[Saved entries]
::::::::
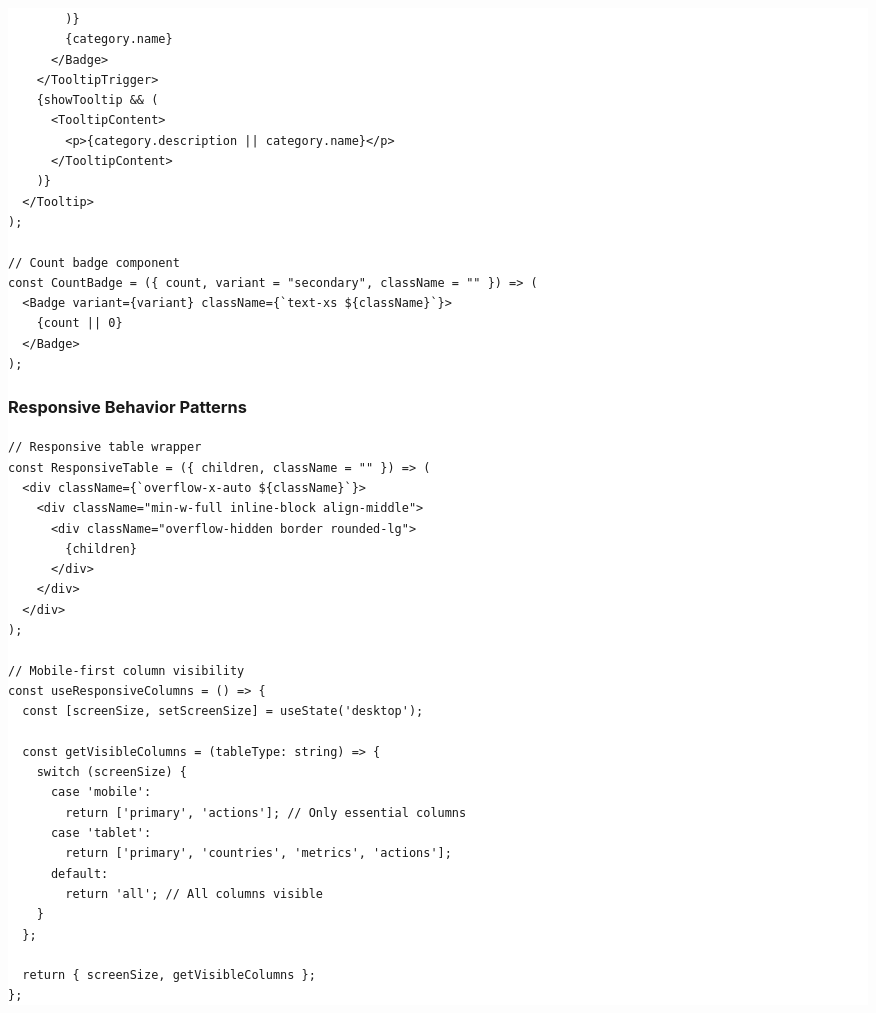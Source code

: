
 ```tsx
        )}
        {category.name}
      </Badge>
    </TooltipTrigger>
    {showTooltip && (
      <TooltipContent>
        <p>{category.description || category.name}</p>
      </TooltipContent>
    )}
  </Tooltip>
);

// Count badge component
const CountBadge = ({ count, variant = "secondary", className = "" }) => (
  <Badge variant={variant} className={`text-xs ${className}`}>
    {count || 0}
  </Badge>
);
```

### Responsive Behavior Patterns

```tsx
// Responsive table wrapper
const ResponsiveTable = ({ children, className = "" }) => (
  <div className={`overflow-x-auto ${className}`}>
    <div className="min-w-full inline-block align-middle">
      <div className="overflow-hidden border rounded-lg">
        {children}
      </div>
    </div>
  </div>
);

// Mobile-first column visibility
const useResponsiveColumns = () => {
  const [screenSize, setScreenSize] = useState('desktop');
  
  const getVisibleColumns = (tableType: string) => {
    switch (screenSize) {
      case 'mobile':
        return ['primary', 'actions']; // Only essential columns
      case 'tablet':
        return ['primary', 'countries', 'metrics', 'actions'];
      default:
        return 'all'; // All columns visible
    }
  };
  
  return { screenSize, getVisibleColumns };
};
```

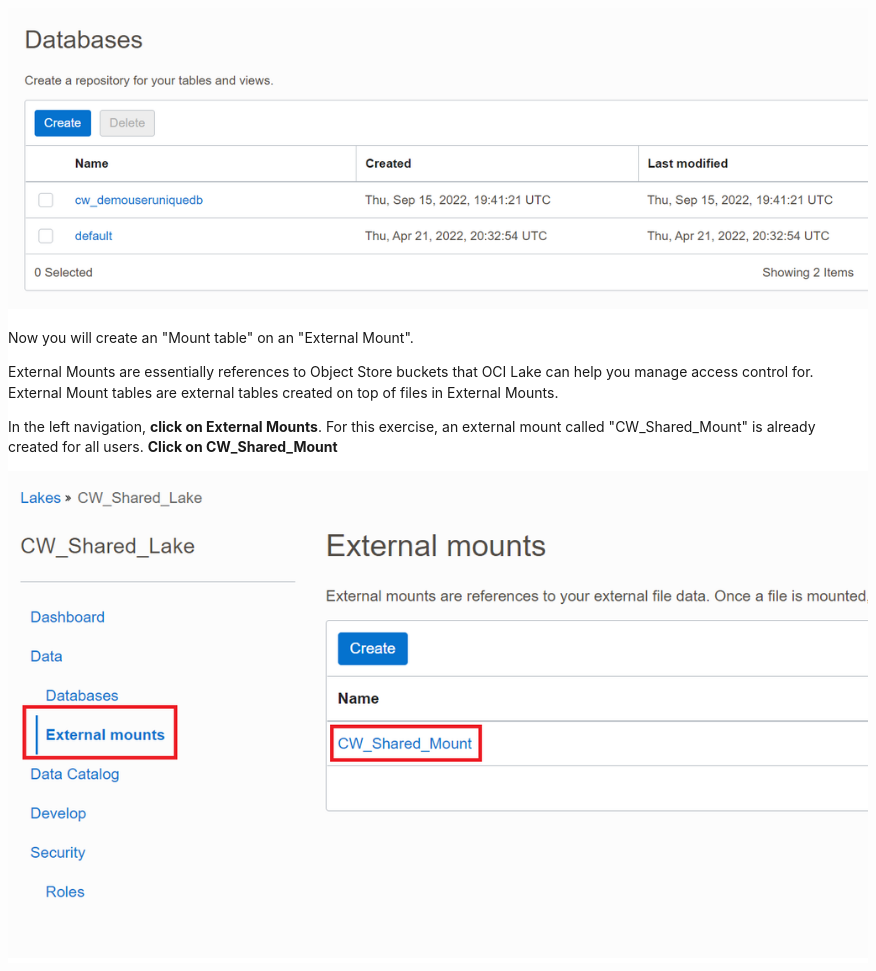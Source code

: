![List Databases](./images/lake-listdbs.png " ")



Now you will create an "Mount table" on an "External Mount".  

External Mounts are essentially references to Object Store buckets that OCI Lake can help you manage access control for. External Mount tables are external tables created on top of files in External Mounts.  

In the left navigation, **click on External Mounts**. For this exercise, an external mount called "CW_Shared_Mount" is already created for all users. **Click on CW_Shared_Mount** 

![Create Data Asset](./images/lake-open-shared-mount.png " ")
::::::::
Go through the entries above, and wherever a line holds the word "variant", copy that line.

const CountBadge = ({ count, variant = "secondary", className = "" }) => (
  <Badge variant={variant} className={`text-xs ${className}`}>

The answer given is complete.